Material for this exercise:
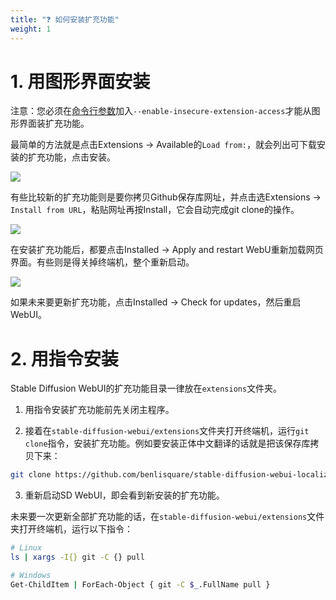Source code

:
 ```yaml
---
title: "❓ 如何安装扩充功能"
weight: 1
---
```



# 1. 用图形界面安装

注意：您必须在[命令行参数](../installation/command-line-arguments-and-settings/)加入`--enable-insecure-extension-access`才能从图形界面装扩充功能。

最简单的方法就是点击Extensions → Available的`Load from:`，就会列出可下载安装的扩充功能，点击安装。

![](../../../images/how-to-install-extensions-1.webp)

有些比较新的扩充功能则是要你拷贝Github保存库网址，并点击选Extensions → `Install from URL`，粘贴网址再按Install，它会自动完成git clone的操作。

![](../../../images/how-to-install-extensions-2.webp)

在安装扩充功能后，都要点击Installed → Apply and restart WebU重新加载网页界面。有些则是得关掉终端机，整个重新启动。

![](../../../images/how-to-install-extensions-3.webp)

如果未来要更新扩充功能，点击Installed → Check for updates，然后重启WebUI。


# 2. 用指令安装

Stable Diffusion WebUI的扩充功能目录一律放在`extensions`文件夹。

1. 用指令安装扩充功能前先关闭主程序。

2. 接着在`stable-diffusion-webui/extensions`文件夹打开终端机，运行`git clone`指令，安装扩充功能。例如要安装正体中文翻译的话就是把该保存库拷贝下来：
```bash
git clone https://github.com/benlisquare/stable-diffusion-webui-localization-zh_TW.git
```

3. 重新启动SD WebUI，即会看到新安装的扩充功能。

未来要一次更新全部扩充功能的话，在`stable-diffusion-webui/extensions`文件夹打开终端机，运行以下指令：
```bash
# Linux
ls | xargs -I{} git -C {} pull

# Windows
Get-ChildItem | ForEach-Object { git -C $_.FullName pull }
```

Problem: Going through the material above, how many lines contain the word "images"? Write only the number.

Result for this exercise: 3